Seven Siemens 353 process automation controllers (Siemens Energy & Automation, Inc., Alpharetta, Ga.) are used for the fired-boiler combustion control system, an Allen Bradley SLC 505 (Rockwell Automation, Inc., Milwaukee) for the burner management system. The 353 controller’s Ethernet and Modbus communications enable it to function as an integral element in a plant control system. The SLC 500 family of small programmable controllers offers multiple processor choices, numerous power supply options and extensive I/O capacity.

The HRSG relies on the Compact-Logix family of programmable logic controllers from Allen Bradley/Rockwell. The AB Logix product line spans a range of options from a cost-effective micro-control solution to high-performance, expandable controllers for evolving application needs.

The BOP PLC, also a Compact-Logix, is used to bring signals into the SCADA that aren’t part of the other packaged control systems. They include steam-header flows, pump start/stop signals, steam and feedwater flows, and pressures.

The open-architecture SCADA system communicates with the controllers and field devices identified above and provides a central operator interface for plant operations. The SCADA system interfaces with all plant control systems, including those for the new packaged boiler, HRSG, turbine, gas compressor and switchgear, plus those for the existing boilers.

It was developed using Wonderware InTouch software and functions much like distributed control systems (DCS) used in large generating plants. InTouch is said to facilitate plant operations, control and optimization by use of enhanced graphics and the capability to deliver the right information to the right people at the right time. It supports trending and report generation as would a DCS.

Operating experience
Raymond seemed satisfied with the way the new CHP system “handled.” He said the GT was a learning experience for the plant staff, but was running well. The plant has a Solar long-term service agreement (LTSA), and operators certainly will learn more about their engine during scheduled maintenance outages. In-service monitoring of the unit by the OEM is an option for future consideration.

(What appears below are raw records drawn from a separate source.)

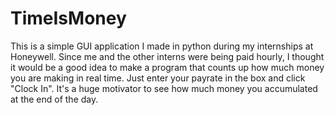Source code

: # TimeIsMoney

This is a simple GUI application I made in python during my internships at Honeywell. Since me and the other interns were being paid hourly, I thought it would be a good idea to make a program that counts up how much money you are making in real time. Just enter your payrate in the box and click "Clock In". It's a huge motivator to see how much money you accumulated at the end of the day.

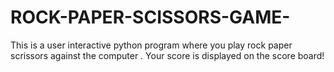 # ROCK-PAPER-SCISSORS-GAME-
This is a user interactive python program where you play rock paper scrissors against the computer . Your score is displayed on the score board!  
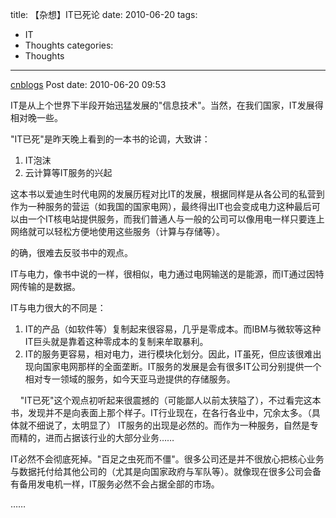 title: 【杂想】IT已死论
date: 2010-06-20
tags:
  - IT
  - Thoughts
categories:
  - Thoughts
---

[cnblogs](http://www.cnblogs.com/pcy0/archive/2010/06/20/1761226.html) Post date: 2010-06-20 09:53

IT是从上个世界下半段开始迅猛发展的"信息技术"。当然，在我们国家，IT发展得相对晚一些。

"IT已死"是昨天晚上看到的一本书的论调，大致讲：

<!-- more -->

1.  IT泡沫
2.  云计算等IT服务的兴起

这本书以爱迪生时代电网的发展历程对比IT的发展，根据同样是从各公司的私营到作为一种服务的营运（如我国的国家电网），最终得出IT也会变成电力这种最后可以由一个IT核电站提供服务，而我们普通人与一般的公司可以像用电一样只要连上网络就可以轻松方便地使用这些服务（计算与存储等）。

的确，很难去反驳书中的观点。

IT与电力，像书中说的一样，很相似，电力通过电网输送的是能源，而IT通过因特网传输的是数据。

IT与电力很大的不同是：

1.  IT的产品（如软件等）复制起来很容易，几乎是零成本。而IBM与微软等这种IT巨头就是靠着这种零成本的复制来牟取暴利。
2.  IT的服务更容易，相对电力，进行模块化划分。因此，IT虽死，但应该很难出现向国家电网那样的全面垄断。IT服务的发展是会有很多IT公司分别提供一个相对专一领域的服务，如今天亚马逊提供的存储服务。

    "IT已死"这个观点初听起来很震撼的（可能鄙人以前太狭隘了），不过看完这本书，发现并不是向表面上那个样子。IT行业现在，在各行各业中，冗余太多。（具体就不细说了，太明显了） IT服务的出现是必然的。而作为一种服务，自然是专而精的，进而占据该行业的大部分业务……

IT必然不会彻底死掉。"百足之虫死而不僵"。很多公司还是并不很放心把核心业务与数据托付给其他公司的（尤其是向国家政府与军队等）。就像现在很多公司会备有备用发电机一样，IT服务必然不会占据全部的市场。

……
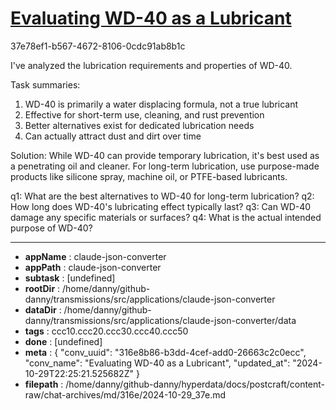 # [Evaluating WD-40 as a Lubricant](https://claude.ai/chat/316e8b86-b3dd-4cef-add0-26663c2c0ecc)

37e78ef1-b567-4672-8106-0cdc91ab8b1c

 I've analyzed the lubrication requirements and properties of WD-40.

Task summaries:
1. WD-40 is primarily a water displacing formula, not a true lubricant
2. Effective for short-term use, cleaning, and rust prevention
3. Better alternatives exist for dedicated lubrication needs
4. Can actually attract dust and dirt over time

Solution: While WD-40 can provide temporary lubrication, it's best used as a penetrating oil and cleaner. For long-term lubrication, use purpose-made products like silicone spray, machine oil, or PTFE-based lubricants.

q1: What are the best alternatives to WD-40 for long-term lubrication?
q2: How long does WD-40's lubricating effect typically last?
q3: Can WD-40 damage any specific materials or surfaces?
q4: What is the actual intended purpose of WD-40?

---

* **appName** : claude-json-converter
* **appPath** : claude-json-converter
* **subtask** : [undefined]
* **rootDir** : /home/danny/github-danny/transmissions/src/applications/claude-json-converter
* **dataDir** : /home/danny/github-danny/transmissions/src/applications/claude-json-converter/data
* **tags** : ccc10.ccc20.ccc30.ccc40.ccc50
* **done** : [undefined]
* **meta** : {
  "conv_uuid": "316e8b86-b3dd-4cef-add0-26663c2c0ecc",
  "conv_name": "Evaluating WD-40 as a Lubricant",
  "updated_at": "2024-10-29T22:25:21.525682Z"
}
* **filepath** : /home/danny/github-danny/hyperdata/docs/postcraft/content-raw/chat-archives/md/316e/2024-10-29_37e.md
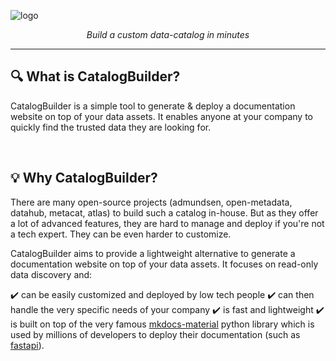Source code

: ![logo](https://github.com/unytics/catalog_builder/assets/111615732/3fdba8ee-2b81-481d-85a8-ff66503b2239)

<p align="center">
    <em>Build a custom data-catalog in minutes</em>
</p>

---

## 🔍️ What is CatalogBuilder?

CatalogBuilder is a simple tool to generate & deploy a documentation website on top of your data assets. It enables anyone at your company to quickly find the trusted data they are looking for. 

<br>

## 💡  Why CatalogBuilder?

There are many open-source projects (admundsen, open-metadata, datahub, metacat, atlas) to build such a catalog in-house. But as they offer a lot of advanced features, they are hard to manage and deploy if you're not a tech expert. They can be even harder to customize. 

CatalogBuilder aims to provide a lightweight alternative to generate a documentation website on top of your data assets. It focuses on read-only data discovery and:

✔️ can be easily customized and deployed by low tech people
✔️ can then handle the very specific needs of your company
✔️ is fast and lightweight
✔️ is built on top of the very famous [mkdocs-material](https://github.com/squidfunk/mkdocs-material) python library which is used by millions of developers to deploy their documentation (such as [fastapi](https://fastapi.tiangolo.com/)).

One pearl Raymond offered to others installing their first SCR was to be sure to specify stainless steel throughout the ammonia system – from the storage tank up to and including the spray nozzles. He said Smith had iron pipe from the storage tank to the ammonia skid (figure 6), and until the system was properly flushed, corrosion products periodically plugged some spray nozzles adversely impacting SCR performance.

Wintertime demand now is about 3 MW. At that load, the unfired HRSG delivers about 17,000 lb/hr of steam to the header, and the balance of the thermal requirement is met by the fired boilers; the new Rentech is dispatched first. When electrical demand drops below about 1,400 kW, Smith switches to utility power.

Once the new science building is in full operation, and Carrier’s proposed system optimization retrofits and upgrades are complete, the GT is expected to run year-round except for planned outages.